Exercise goal: What is needed is every line of the data that includes the word "tasks". Please copy each one.

_ _ _ _ _ _ _

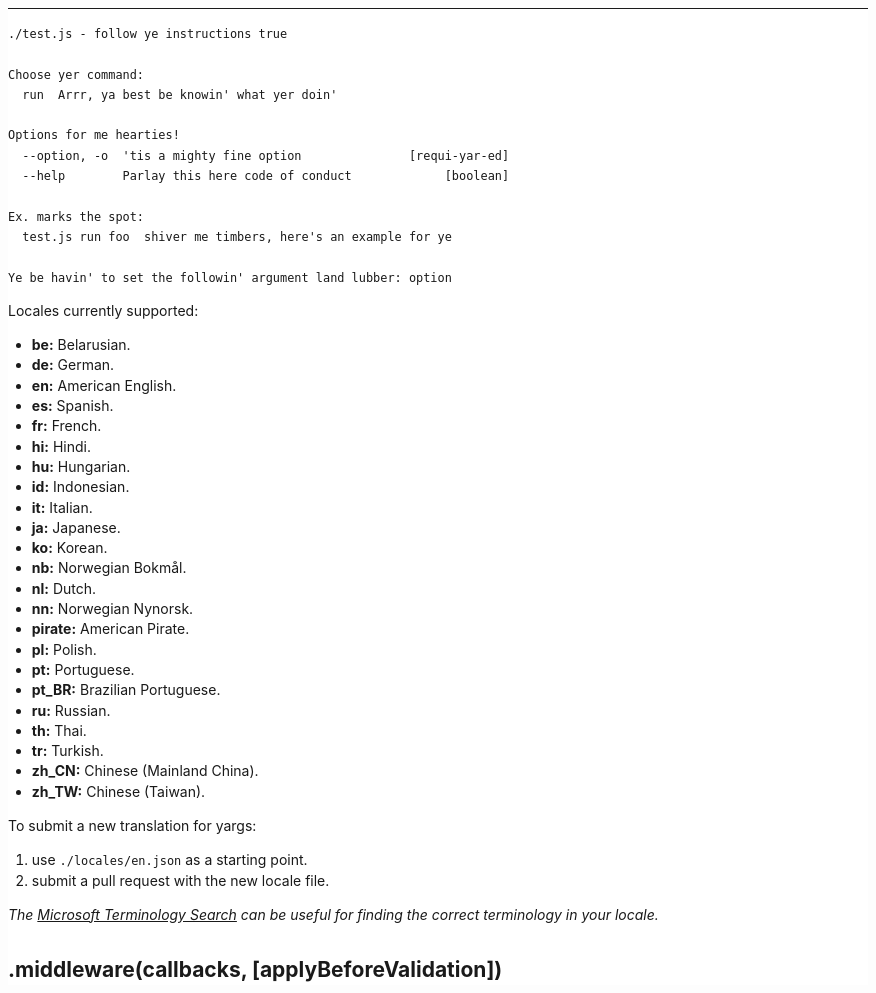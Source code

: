 ***

```shell
./test.js - follow ye instructions true

Choose yer command:
  run  Arrr, ya best be knowin' what yer doin'

Options for me hearties!
  --option, -o  'tis a mighty fine option               [requi-yar-ed]
  --help        Parlay this here code of conduct             [boolean]

Ex. marks the spot:
  test.js run foo  shiver me timbers, here's an example for ye

Ye be havin' to set the followin' argument land lubber: option
```

Locales currently supported:

* **be:** Belarusian.
* **de:** German.
* **en:** American English.
* **es:** Spanish.
* **fr:** French.
* **hi:** Hindi.
* **hu:** Hungarian.
* **id:** Indonesian.
* **it:** Italian.
* **ja:** Japanese.
* **ko:** Korean.
* **nb:** Norwegian Bokmål.
* **nl:** Dutch.
* **nn:** Norwegian Nynorsk.
* **pirate:** American Pirate.
* **pl:** Polish.
* **pt:** Portuguese.
* **pt_BR:** Brazilian Portuguese.
* **ru:** Russian.
* **th:** Thai.
* **tr:** Turkish.
* **zh_CN:** Chinese (Mainland China).
* **zh_TW:** Chinese (Taiwan).

To submit a new translation for yargs:

1. use `./locales/en.json` as a starting point.
2. submit a pull request with the new locale file.

*The [Microsoft Terminology Search](https://www.microsoft.com/en-us/language/Search) can be useful for finding the correct terminology in your locale.*

<a name="middleware"></a>.middleware(callbacks, [applyBeforeValidation])
------------------------------------
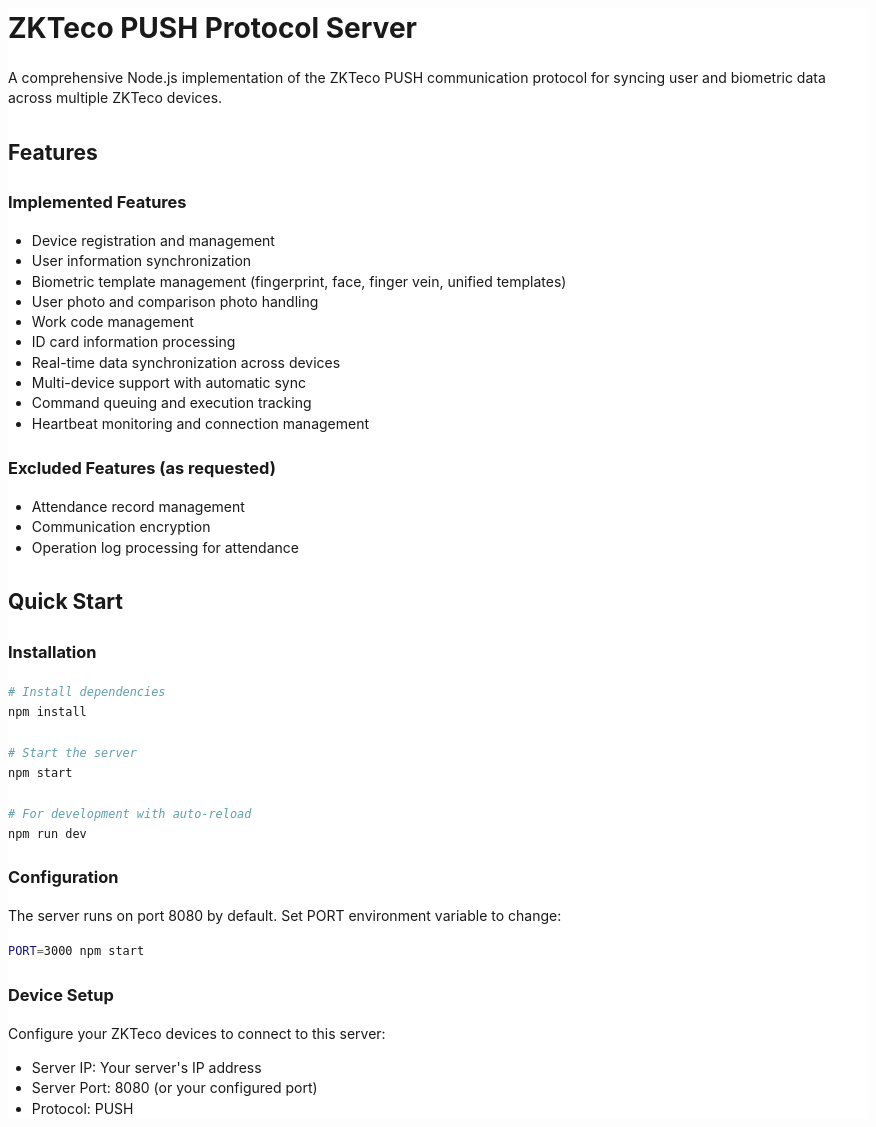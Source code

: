 # ZKTeco PUSH Protocol Server

A comprehensive Node.js implementation of the ZKTeco PUSH communication protocol for syncing user and biometric data across multiple ZKTeco devices.

## Features

### Implemented Features
- Device registration and management
- User information synchronization
- Biometric template management (fingerprint, face, finger vein, unified templates)
- User photo and comparison photo handling
- Work code management
- ID card information processing
- Real-time data synchronization across devices
- Multi-device support with automatic sync
- Command queuing and execution tracking
- Heartbeat monitoring and connection management

### Excluded Features (as requested)
- Attendance record management
- Communication encryption
- Operation log processing for attendance

## Quick Start

### Installation

```bash
# Install dependencies
npm install

# Start the server
npm start

# For development with auto-reload
npm run dev
```

### Configuration

The server runs on port 8080 by default. Set PORT environment variable to change:

```bash
PORT=3000 npm start
```

### Device Setup

Configure your ZKTeco devices to connect to this server:
- Server IP: Your server's IP address
- Server Port: 8080 (or your configured port)
- Protocol: PUSH
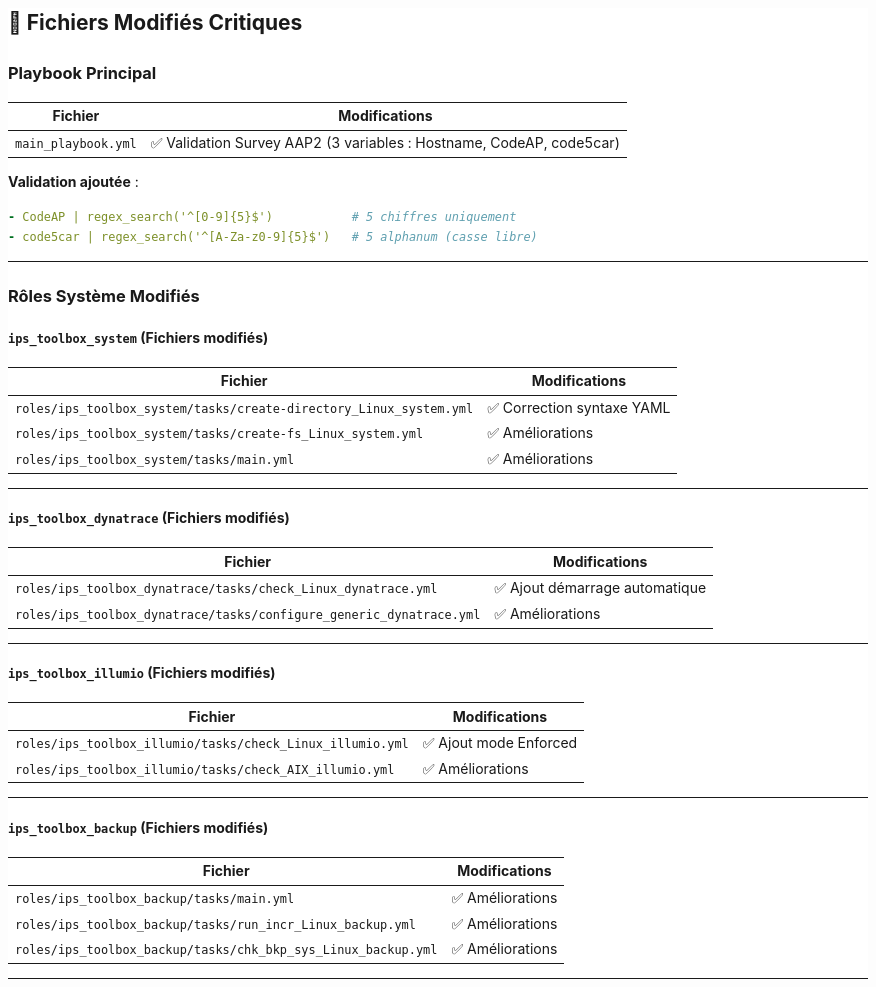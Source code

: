 ## 🔧 Fichiers Modifiés Critiques

### Playbook Principal

| Fichier | Modifications |
|---------|---------------|
| `main_playbook.yml` | ✅ Validation Survey AAP2 (3 variables : Hostname, CodeAP, code5car) |

**Validation ajoutée** :
```yaml
- CodeAP | regex_search('^[0-9]{5}$')           # 5 chiffres uniquement
- code5car | regex_search('^[A-Za-z0-9]{5}$')   # 5 alphanum (casse libre)
```

---

### Rôles Système Modifiés

#### `ips_toolbox_system` (Fichiers modifiés)

| Fichier | Modifications |
|---------|---------------|
| `roles/ips_toolbox_system/tasks/create-directory_Linux_system.yml` | ✅ Correction syntaxe YAML |
| `roles/ips_toolbox_system/tasks/create-fs_Linux_system.yml` | ✅ Améliorations |
| `roles/ips_toolbox_system/tasks/main.yml` | ✅ Améliorations |

---

#### `ips_toolbox_dynatrace` (Fichiers modifiés)

| Fichier | Modifications |
|---------|---------------|
| `roles/ips_toolbox_dynatrace/tasks/check_Linux_dynatrace.yml` | ✅ Ajout démarrage automatique |
| `roles/ips_toolbox_dynatrace/tasks/configure_generic_dynatrace.yml` | ✅ Améliorations |

---

#### `ips_toolbox_illumio` (Fichiers modifiés)

| Fichier | Modifications |
|---------|---------------|
| `roles/ips_toolbox_illumio/tasks/check_Linux_illumio.yml` | ✅ Ajout mode Enforced |
| `roles/ips_toolbox_illumio/tasks/check_AIX_illumio.yml` | ✅ Améliorations |

---

#### `ips_toolbox_backup` (Fichiers modifiés)

| Fichier | Modifications |
|---------|---------------|
| `roles/ips_toolbox_backup/tasks/main.yml` | ✅ Améliorations |
| `roles/ips_toolbox_backup/tasks/run_incr_Linux_backup.yml` | ✅ Améliorations |
| `roles/ips_toolbox_backup/tasks/chk_bkp_sys_Linux_backup.yml` | ✅ Améliorations |

---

_ _ _ _ _ _ _

Expected output:
| `roles/ips_toolbox_system/tasks/create-directory_Linux_system.yml` | ✅ Correction syntaxe YAML |
| `roles/ips_toolbox_system/tasks/create-fs_Linux_system.yml` | ✅ Améliorations |
| `roles/ips_toolbox_system/tasks/main.yml` | ✅ Améliorations |
| `roles/ips_toolbox_dynatrace/tasks/check_Linux_dynatrace.yml` | ✅ Ajout démarrage automatique |
| `roles/ips_toolbox_dynatrace/tasks/configure_generic_dynatrace.yml` | ✅ Améliorations |
| `roles/ips_toolbox_illumio/tasks/check_Linux_illumio.yml` | ✅ Ajout mode Enforced |
| `roles/ips_toolbox_illumio/tasks/check_AIX_illumio.yml` | ✅ Améliorations |
| `roles/ips_toolbox_backup/tasks/main.yml` | ✅ Améliorations |
| `roles/ips_toolbox_backup/tasks/run_incr_Linux_backup.yml` | ✅ Améliorations |
| `roles/ips_toolbox_backup/tasks/chk_bkp_sys_Linux_backup.yml` | ✅ Améliorations |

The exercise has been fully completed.